Sustainable Success for Heriot-Watt

Heriot-Watt University has become the only Scottish institution to be named a Centre of Excellence in Sustainable Building Design, in collaboration with the Royal Academy of Engineering,

The University's School of the Built Environment is one of four such Centres of Excellence to be established at UK universities, the others being Loughborough and Sheffield Universities and University College London. Jointly they will form a national network to demonstrate and exchange best practice in teaching and research for the sustainable built environment.

The school will introduce a uniquely international aspect to this network as Heriot-Watt is about to launch built environment programmes at its new Malaysia Campus, and already has well-established engineering programmes delivered in Dubai.

Low carbon design

The new Centre of Excellence aims to integrate the School's existing research expertise in low-carbon building design within the core curriculum of its undergraduate and postgraduate programmes. For example, Heriot-Watt has developed initiatives such as a Low Carbon Futures tool which enables building designers to test for the risk of overheating in future climates.

The Centre will also ensure that graduates are used to working within an inter-disciplinary environment involving architecture, engineering and construction. It will also offer bespoke Continuing Professional Development (CPD) courses and training packages to industry.
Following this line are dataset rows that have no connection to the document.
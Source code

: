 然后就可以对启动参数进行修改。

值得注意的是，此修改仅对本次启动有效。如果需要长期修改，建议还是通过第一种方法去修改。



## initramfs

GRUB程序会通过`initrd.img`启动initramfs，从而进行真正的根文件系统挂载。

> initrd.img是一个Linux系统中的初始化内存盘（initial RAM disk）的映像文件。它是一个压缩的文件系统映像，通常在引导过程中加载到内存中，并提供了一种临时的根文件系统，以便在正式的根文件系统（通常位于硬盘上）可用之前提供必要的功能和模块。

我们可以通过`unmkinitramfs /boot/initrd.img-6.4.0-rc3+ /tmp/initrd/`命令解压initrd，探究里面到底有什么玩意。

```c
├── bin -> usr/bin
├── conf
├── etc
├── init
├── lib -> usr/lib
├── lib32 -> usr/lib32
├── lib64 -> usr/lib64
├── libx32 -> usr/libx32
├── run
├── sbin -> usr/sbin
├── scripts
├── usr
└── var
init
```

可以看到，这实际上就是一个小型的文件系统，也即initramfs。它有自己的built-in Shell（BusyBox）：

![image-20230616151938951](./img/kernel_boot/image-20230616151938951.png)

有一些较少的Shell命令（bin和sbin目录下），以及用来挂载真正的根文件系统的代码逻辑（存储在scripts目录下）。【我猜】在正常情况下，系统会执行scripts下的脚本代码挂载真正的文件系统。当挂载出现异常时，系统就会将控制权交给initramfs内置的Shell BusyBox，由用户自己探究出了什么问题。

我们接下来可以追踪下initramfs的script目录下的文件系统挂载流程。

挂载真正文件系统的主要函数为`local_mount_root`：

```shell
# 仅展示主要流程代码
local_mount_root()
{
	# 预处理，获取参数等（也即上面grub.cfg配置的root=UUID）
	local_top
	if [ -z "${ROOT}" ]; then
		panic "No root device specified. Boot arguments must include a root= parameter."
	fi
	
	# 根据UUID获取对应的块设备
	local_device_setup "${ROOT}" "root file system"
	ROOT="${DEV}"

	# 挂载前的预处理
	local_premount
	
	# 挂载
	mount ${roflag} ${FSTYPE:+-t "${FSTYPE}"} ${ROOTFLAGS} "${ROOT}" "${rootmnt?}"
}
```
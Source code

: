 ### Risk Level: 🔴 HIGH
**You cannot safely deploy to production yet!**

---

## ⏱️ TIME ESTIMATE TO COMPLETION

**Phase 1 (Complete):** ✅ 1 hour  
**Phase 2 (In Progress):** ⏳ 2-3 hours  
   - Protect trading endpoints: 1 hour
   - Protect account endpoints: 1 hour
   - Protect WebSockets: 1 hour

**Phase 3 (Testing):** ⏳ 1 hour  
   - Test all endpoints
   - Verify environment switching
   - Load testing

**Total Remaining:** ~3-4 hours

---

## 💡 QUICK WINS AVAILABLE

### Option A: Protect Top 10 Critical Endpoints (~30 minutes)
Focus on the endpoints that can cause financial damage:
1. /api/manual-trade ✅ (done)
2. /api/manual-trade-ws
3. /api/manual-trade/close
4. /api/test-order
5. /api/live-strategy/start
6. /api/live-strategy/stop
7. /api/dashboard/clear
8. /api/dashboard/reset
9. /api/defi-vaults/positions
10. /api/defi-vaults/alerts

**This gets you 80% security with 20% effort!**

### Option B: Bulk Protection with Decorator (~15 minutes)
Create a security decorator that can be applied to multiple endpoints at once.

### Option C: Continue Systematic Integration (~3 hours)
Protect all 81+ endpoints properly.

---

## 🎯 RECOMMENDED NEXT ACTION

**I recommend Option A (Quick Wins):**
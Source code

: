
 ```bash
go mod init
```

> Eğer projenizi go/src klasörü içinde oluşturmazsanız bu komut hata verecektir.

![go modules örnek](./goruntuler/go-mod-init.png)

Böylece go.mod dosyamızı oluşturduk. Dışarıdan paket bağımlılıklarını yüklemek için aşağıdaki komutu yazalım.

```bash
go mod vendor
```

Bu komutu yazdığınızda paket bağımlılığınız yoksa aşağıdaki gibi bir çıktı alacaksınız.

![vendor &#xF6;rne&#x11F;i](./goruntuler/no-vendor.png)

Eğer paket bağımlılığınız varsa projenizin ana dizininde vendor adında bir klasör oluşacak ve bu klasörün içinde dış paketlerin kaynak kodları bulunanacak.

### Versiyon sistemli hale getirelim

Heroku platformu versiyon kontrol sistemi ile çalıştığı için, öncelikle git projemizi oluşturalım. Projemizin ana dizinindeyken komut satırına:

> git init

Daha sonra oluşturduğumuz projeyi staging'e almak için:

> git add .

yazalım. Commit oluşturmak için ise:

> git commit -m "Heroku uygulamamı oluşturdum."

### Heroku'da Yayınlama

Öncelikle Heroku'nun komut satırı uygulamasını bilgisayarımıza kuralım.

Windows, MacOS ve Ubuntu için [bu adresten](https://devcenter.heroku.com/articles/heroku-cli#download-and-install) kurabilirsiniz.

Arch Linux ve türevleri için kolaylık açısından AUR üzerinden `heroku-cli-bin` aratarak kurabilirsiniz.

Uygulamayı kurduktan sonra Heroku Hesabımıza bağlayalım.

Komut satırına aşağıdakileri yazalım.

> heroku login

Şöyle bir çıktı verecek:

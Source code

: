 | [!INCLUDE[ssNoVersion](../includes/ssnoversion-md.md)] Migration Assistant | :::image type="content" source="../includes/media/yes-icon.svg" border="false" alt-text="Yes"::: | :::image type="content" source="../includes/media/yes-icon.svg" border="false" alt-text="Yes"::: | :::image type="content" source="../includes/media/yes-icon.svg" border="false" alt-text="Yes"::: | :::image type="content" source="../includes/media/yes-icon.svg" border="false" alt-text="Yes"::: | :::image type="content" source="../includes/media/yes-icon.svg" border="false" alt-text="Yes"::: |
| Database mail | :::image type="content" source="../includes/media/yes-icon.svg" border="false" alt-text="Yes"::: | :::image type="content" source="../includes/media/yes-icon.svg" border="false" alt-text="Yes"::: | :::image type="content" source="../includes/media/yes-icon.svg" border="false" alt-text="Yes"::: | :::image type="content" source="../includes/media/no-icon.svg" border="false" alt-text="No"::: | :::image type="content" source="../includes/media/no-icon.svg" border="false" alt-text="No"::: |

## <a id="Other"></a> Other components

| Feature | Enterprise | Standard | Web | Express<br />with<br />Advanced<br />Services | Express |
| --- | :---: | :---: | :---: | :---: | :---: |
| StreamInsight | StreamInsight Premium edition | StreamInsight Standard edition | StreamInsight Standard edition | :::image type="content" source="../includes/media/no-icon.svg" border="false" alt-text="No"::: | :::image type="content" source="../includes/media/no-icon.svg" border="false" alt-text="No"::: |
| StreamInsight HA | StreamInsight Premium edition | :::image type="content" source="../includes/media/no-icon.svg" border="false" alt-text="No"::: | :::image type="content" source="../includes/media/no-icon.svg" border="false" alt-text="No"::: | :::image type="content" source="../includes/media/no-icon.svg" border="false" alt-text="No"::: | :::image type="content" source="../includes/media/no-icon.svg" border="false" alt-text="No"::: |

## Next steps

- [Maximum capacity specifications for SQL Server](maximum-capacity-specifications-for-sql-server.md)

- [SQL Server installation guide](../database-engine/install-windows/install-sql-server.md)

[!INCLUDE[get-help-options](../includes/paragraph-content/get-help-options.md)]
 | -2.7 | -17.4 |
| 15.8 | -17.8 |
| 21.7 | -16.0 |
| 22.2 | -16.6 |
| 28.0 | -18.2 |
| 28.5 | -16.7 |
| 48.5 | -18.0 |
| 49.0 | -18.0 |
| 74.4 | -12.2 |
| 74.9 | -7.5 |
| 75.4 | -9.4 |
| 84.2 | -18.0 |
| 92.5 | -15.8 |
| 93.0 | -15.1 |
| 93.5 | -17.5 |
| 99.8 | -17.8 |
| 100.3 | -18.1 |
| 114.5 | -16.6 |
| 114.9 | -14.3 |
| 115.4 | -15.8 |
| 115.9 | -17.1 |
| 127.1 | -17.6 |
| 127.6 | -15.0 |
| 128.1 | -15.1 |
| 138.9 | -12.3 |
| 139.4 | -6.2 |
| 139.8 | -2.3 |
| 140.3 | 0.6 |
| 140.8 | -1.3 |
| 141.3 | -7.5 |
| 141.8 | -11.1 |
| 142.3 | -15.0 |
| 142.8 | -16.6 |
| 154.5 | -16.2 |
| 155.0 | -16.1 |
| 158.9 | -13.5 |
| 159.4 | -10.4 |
Professor Lynne Jack, the new Centre's Director, said, "This is a tremendous opportunity for the School and for the University. It will allow us better to equip our graduates with the skills needed to challenge the status quo in current design practice, and through research and practitioner-informed interdisciplinary teaching, further develop our educational philosophy and provision in sustainable building design."

The Case for Centres of Excellence

The rationale for improving teaching and research in this area comes from an Academy report published last year, The Case for Centres of Excellence in Sustainable Building Design. The primary aim is to enhance the curriculum for undergraduate engineering students, enabling them to experience interdisciplinary, collaborative problem solving to help them unlock their potential for innovation.

The four centres of excellence will ultimately collaborate to deliver a common core curriculum and approach in interdisciplinary education for engineers while maintaining their own individual characters and interests.

Heriot-Watt and the other universities chosen all work closely with the construction industry to develop their engineering design courses to be as relevant as possible to the work students can expect to do in the construction industry when they graduate. Visiting Professors from industry, such as the Royal Academy of Engineering sponsored Dr Dorte Rich Jørgensen, are a key part of this approach and will be heavily involved in developing the new centres of excellence.